If some questions will be too personal, I will avoid answering them or I will answer vaguely. But the purpose of this series I’m starting is to look more in depth of things I might avoid. Knowing the why and asking the question is the first step into solving a problem.
1. When was the last time you tried something new?
When it comes to food, I try new things weekly, recipes or ingredients. When it comes to activities, I learned how to make my own perfume and I enjoyed that a lot.
2. Who do you sometimes compare yourself to?
I make an effort not to compare myself to others. I don’t know their story and how they got where they are. As a blogger I might compare myself with other bloggers, or I compare myself with high-school colleagues and I do that when it comes to work. As soon as I realize I do that, I stop and I try to take a step back.
3. What’s the most sensible thing you’ve ever heard someone say?
I don’t know. At the moment I have as a background on my laptop: Whether you think you can, or you think you can’t – you’re right.
4. What gets you excited about life?
Traveling with my family, my work, cooking.
5. What life lesson did you learn the hard way?
All life lessons are learned the hard way, or they wouldn’t be life lessons.
6. What do you wish you spent more time doing five years ago?
Nothing really. I just moved to UK and everything was new and exciting. I was visiting the city and discovering new ingredients and recipes. It was so exciting.
7. Do you ask enough questions or do you settle for what you know?
I ask many questions. I’m very interested in discovering the WHY behind the actions.
8. Who do you love and what are you doing about it?
I love my husband and our dog. I should do more about it, more special moments, less arguing over stupid things.
9. What’s a belief that you hold with which many people disagree?

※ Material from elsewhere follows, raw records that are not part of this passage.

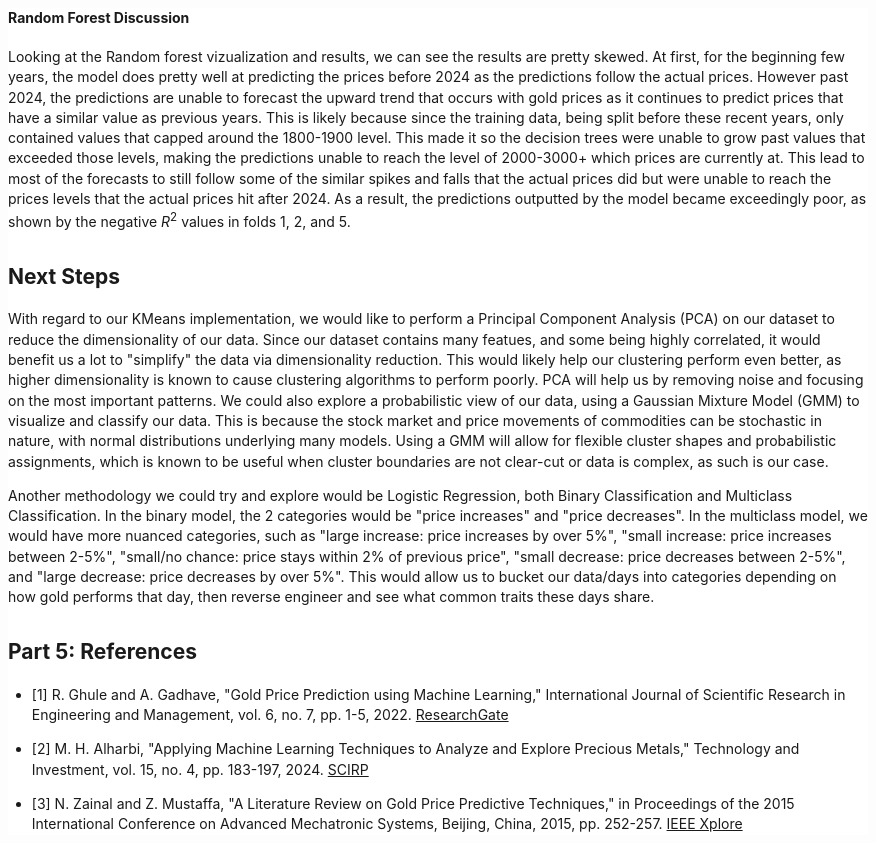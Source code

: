 #### Random Forest Discussion
Looking at the Random forest vizualization and results, we can see the results are pretty skewed. At first, for the beginning few years, the model does pretty well at predicting the prices before 2024 as the predictions follow the actual prices. However past 2024, the predictions are unable to forecast the upward trend that occurs with gold prices as it continues to predict prices that have a similar value as previous years. This is likely because since the training data, being split before these recent years, only contained values that capped around the 1800-1900 level. This made it so the decision trees were unable to grow past values that exceeded those levels, making the predictions unable to reach the level of 2000-3000+ which prices are currently at. This lead to most of the forecasts to still follow some of the similar spikes and falls that the actual prices did but were unable to reach the prices levels that the actual prices hit after 2024. As a result, the predictions outputted by the model became exceedingly poor, as shown by the negative $R^2$ values in folds 1, 2, and 5.

## Next Steps

With regard to our KMeans implementation, we would like to perform a Principal Component Analysis (PCA) on our dataset to reduce the dimensionality of our data. Since our dataset contains many featues, and some being highly correlated, it would benefit us a lot to "simplify" the data via dimensionality reduction. This would likely help our clustering perform even better, as higher dimensionality is known to cause clustering algorithms to perform poorly. PCA will help us by removing noise and focusing on the most important patterns. We could also explore a probabilistic view of our data, using a Gaussian Mixture Model (GMM) to visualize and classify our data. This is because the stock market and price movements of commodities can be stochastic in nature, with normal distributions underlying many models. Using a GMM will allow for flexible cluster shapes and probabilistic assignments, which is known to be useful when cluster boundaries are not clear-cut or data is complex, as such is our case. 

Another methodology we could try and explore would be Logistic Regression, both Binary Classification and Multiclass Classification. In the binary model, the 2 categories would be "price increases" and "price decreases". In the multiclass model, we would have more nuanced categories, such as "large increase: price increases by over 5%", "small increase: price increases between 2-5%", "small/no chance: price stays within 2% of previous price", "small decrease: price decreases between 2-5%", and "large decrease: price decreases by over 5%". This would allow us to bucket our data/days into categories depending on how gold performs that day, then reverse engineer and see what common traits these days share.

## Part 5: References

- [1] R. Ghule and A. Gadhave, "Gold Price Prediction using Machine Learning,"
International Journal of Scientific Research in Engineering and Management, vol. 6, no.
7, pp. 1-5, 2022. [ResearchGate](https://www.researchgate.net/publication/362491642_Gold_Price_Prediction_using_Machine_Learning)

- [2] M. H. Alharbi, "Applying Machine Learning Techniques to Analyze and Explore
Precious Metals," Technology and Investment, vol. 15, no. 4, pp. 183-197, 2024. [SCIRP](https://www.scirp.org/journal/paperinformation?paperid=136582)

- [3] N. Zainal and Z. Mustaffa, "A Literature Review on Gold Price Predictive
Techniques," in Proceedings of the 2015 International Conference on Advanced
Mechatronic Systems, Beijing, China, 2015, pp. 252-257. [IEEE Xplore](https://ieeexplore.ieee.org/document/7324301)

Some of my beliefs would be quite controversial to disclose on my blog, so I will refrain from that. One I talked about is being vegetarian. At the moment there are more people eating meat than veg*ns, so it’s something the majority of the people will disagree.
10. What can you do today that you were not capable of a year ago?

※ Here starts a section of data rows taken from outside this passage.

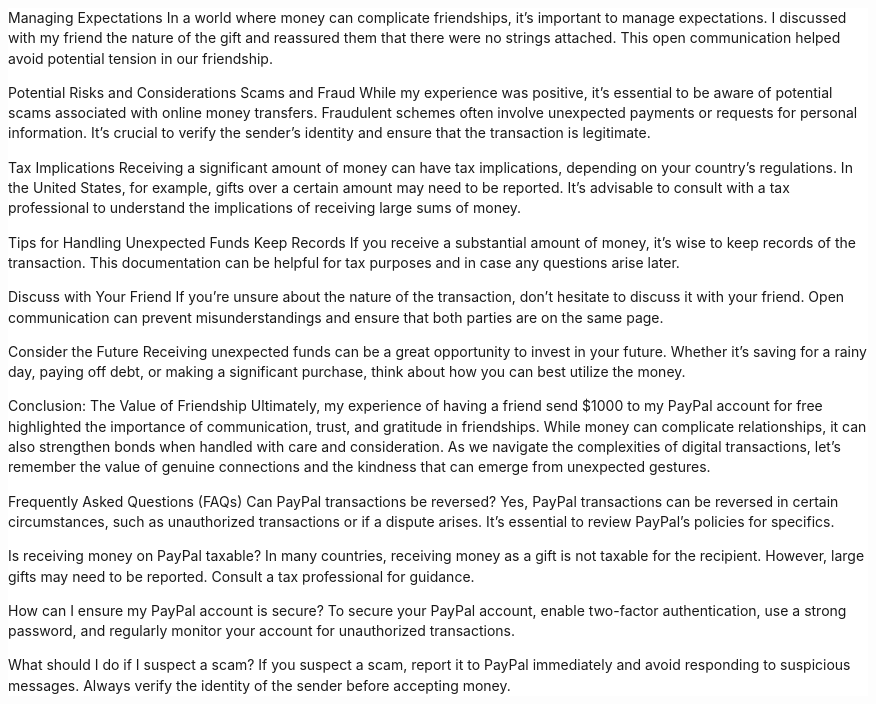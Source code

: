 Managing Expectations
In a world where money can complicate friendships, it’s important to manage expectations. I discussed with my friend the nature of the gift and reassured them that there were no strings attached. This open communication helped avoid potential tension in our friendship.

Potential Risks and Considerations
Scams and Fraud
While my experience was positive, it’s essential to be aware of potential scams associated with online money transfers. Fraudulent schemes often involve unexpected payments or requests for personal information. It’s crucial to verify the sender’s identity and ensure that the transaction is legitimate.

Tax Implications
Receiving a significant amount of money can have tax implications, depending on your country’s regulations. In the United States, for example, gifts over a certain amount may need to be reported. It’s advisable to consult with a tax professional to understand the implications of receiving large sums of money.

Tips for Handling Unexpected Funds
Keep Records
If you receive a substantial amount of money, it’s wise to keep records of the transaction. This documentation can be helpful for tax purposes and in case any questions arise later.

Discuss with Your Friend
If you’re unsure about the nature of the transaction, don’t hesitate to discuss it with your friend. Open communication can prevent misunderstandings and ensure that both parties are on the same page.

Consider the Future
Receiving unexpected funds can be a great opportunity to invest in your future. Whether it’s saving for a rainy day, paying off debt, or making a significant purchase, think about how you can best utilize the money.

Conclusion: The Value of Friendship
Ultimately, my experience of having a friend send $1000 to my PayPal account for free highlighted the importance of communication, trust, and gratitude in friendships. While money can complicate relationships, it can also strengthen bonds when handled with care and consideration. As we navigate the complexities of digital transactions, let’s remember the value of genuine connections and the kindness that can emerge from unexpected gestures.

Frequently Asked Questions (FAQs)
Can PayPal transactions be reversed?
Yes, PayPal transactions can be reversed in certain circumstances, such as unauthorized transactions or if a dispute arises. It’s essential to review PayPal’s policies for specifics.

Is receiving money on PayPal taxable?
In many countries, receiving money as a gift is not taxable for the recipient. However, large gifts may need to be reported. Consult a tax professional for guidance.

How can I ensure my PayPal account is secure?
To secure your PayPal account, enable two-factor authentication, use a strong password, and regularly monitor your account for unauthorized transactions.

What should I do if I suspect a scam?
If you suspect a scam, report it to PayPal immediately and avoid responding to suspicious messages. Always verify the identity of the sender before accepting money.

This is a very interesting question. The first thing that I though of is that now I am happy to make decorations with fondant. I was scared to try it, because I wanted to be perfect. When I stopped being scared, I tried it and I loved it. Funnily enough, I think the decorations I made look perfect.
11. Do you think crying is a sign of weakness or strength?

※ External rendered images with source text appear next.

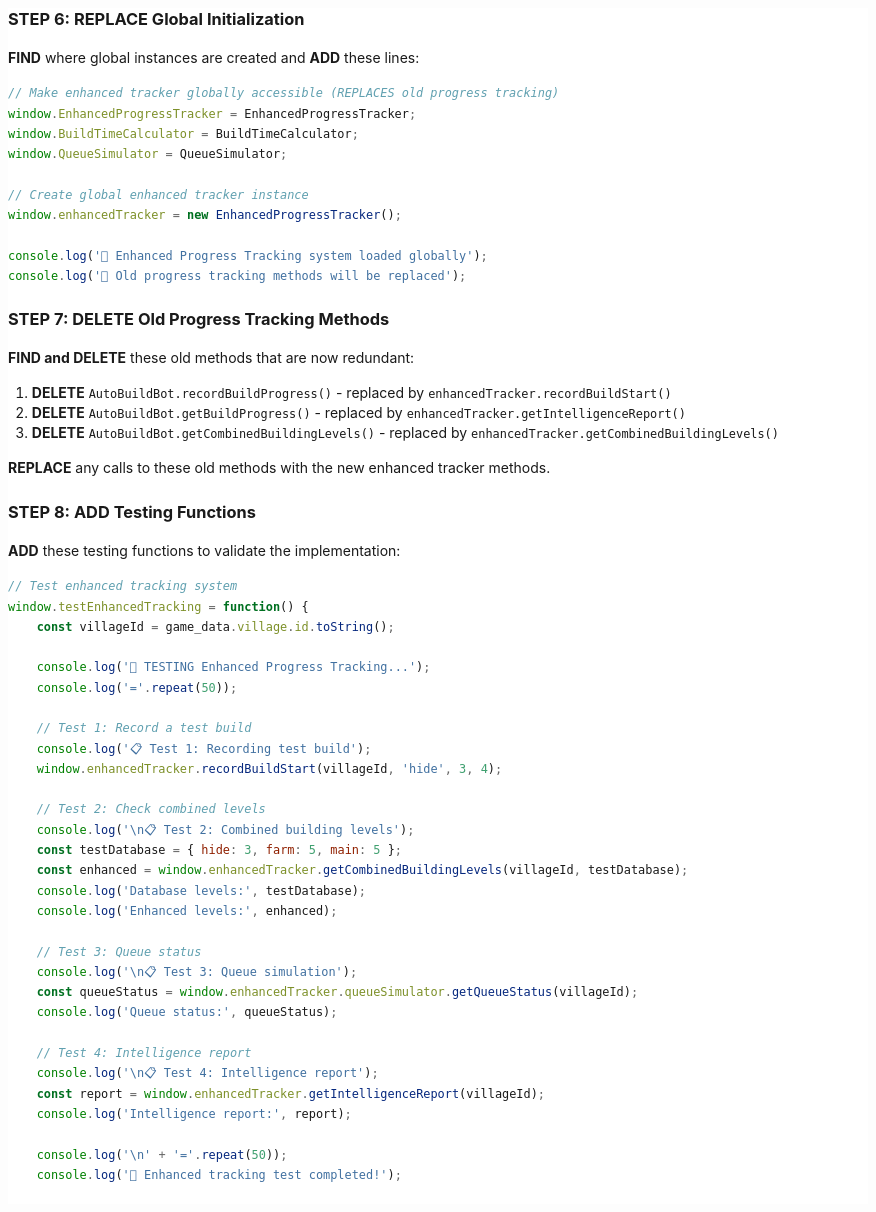 ### **STEP 6: REPLACE Global Initialization**

**FIND** where global instances are created and **ADD** these lines:

```javascript
// Make enhanced tracker globally accessible (REPLACES old progress tracking)
window.EnhancedProgressTracker = EnhancedProgressTracker;
window.BuildTimeCalculator = BuildTimeCalculator;
window.QueueSimulator = QueueSimulator;

// Create global enhanced tracker instance
window.enhancedTracker = new EnhancedProgressTracker();

console.log('🧠 Enhanced Progress Tracking system loaded globally');
console.log('🔄 Old progress tracking methods will be replaced');
```

### **STEP 7: DELETE Old Progress Tracking Methods**

**FIND and DELETE** these old methods that are now redundant:

1. **DELETE** `AutoBuildBot.recordBuildProgress()` - replaced by `enhancedTracker.recordBuildStart()`
2. **DELETE** `AutoBuildBot.getBuildProgress()` - replaced by `enhancedTracker.getIntelligenceReport()`
3. **DELETE** `AutoBuildBot.getCombinedBuildingLevels()` - replaced by `enhancedTracker.getCombinedBuildingLevels()`

**REPLACE** any calls to these old methods with the new enhanced tracker methods.

### **STEP 8: ADD Testing Functions**

**ADD** these testing functions to validate the implementation:

```javascript
// Test enhanced tracking system
window.testEnhancedTracking = function() {
    const villageId = game_data.village.id.toString();
    
    console.log('🧪 TESTING Enhanced Progress Tracking...');
    console.log('='.repeat(50));
    
    // Test 1: Record a test build
    console.log('📋 Test 1: Recording test build');
    window.enhancedTracker.recordBuildStart(villageId, 'hide', 3, 4);
    
    // Test 2: Check combined levels
    console.log('\n📋 Test 2: Combined building levels');
    const testDatabase = { hide: 3, farm: 5, main: 5 };
    const enhanced = window.enhancedTracker.getCombinedBuildingLevels(villageId, testDatabase);
    console.log('Database levels:', testDatabase);
    console.log('Enhanced levels:', enhanced);
    
    // Test 3: Queue status
    console.log('\n📋 Test 3: Queue simulation');
    const queueStatus = window.enhancedTracker.queueSimulator.getQueueStatus(villageId);
    console.log('Queue status:', queueStatus);
    
    // Test 4: Intelligence report
    console.log('\n📋 Test 4: Intelligence report');
    const report = window.enhancedTracker.getIntelligenceReport(villageId);
    console.log('Intelligence report:', report);
    
    console.log('\n' + '='.repeat(50));
    console.log('🧪 Enhanced tracking test completed!');
    
```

Neither. I don’t like revealing my feelings in public, so I almost never cry if others can see me. I can’t say I cry often though.
12. What would you do differently if you knew nobody would judge you?
If it’s something I believe in, I don’t care if others will judge me. They might judge me either way, but it’s my life and I must be the one happy with it.
13. Do you celebrate the things you do have?
Yes, it’s a part of being happy. I’m not a naturally happy person, but I know that and I know how to put myself in the position to focus on the happy things. Celebrating the things I have is a part of it. For example, we celebrate the day we bought our home.
14. What is the difference between living and existing?
It’s a huge difference, obviously.
15. If not now, then when?
Good question. Well, let’s try now.
16. Have you done anything lately worth remembering?
It’s work related, so I’ll not get into details. I was so happy and proud when I saw the results, a special moment.
17. What does your joy look like today?
Going to see something new, having a laugh with my husband and walking with the dog.
18. Is it possible to lie without saying a word?
Yes, of course.
19. If you had a friend who spoke to you in the same way that you sometimes speak to yourself, how long would you allow this person to be your friend?
I think this is the most important question from the whole lot. I don’t know, but it’s a question I will ask myself monthly and hopefully answer will be a longer and longer time.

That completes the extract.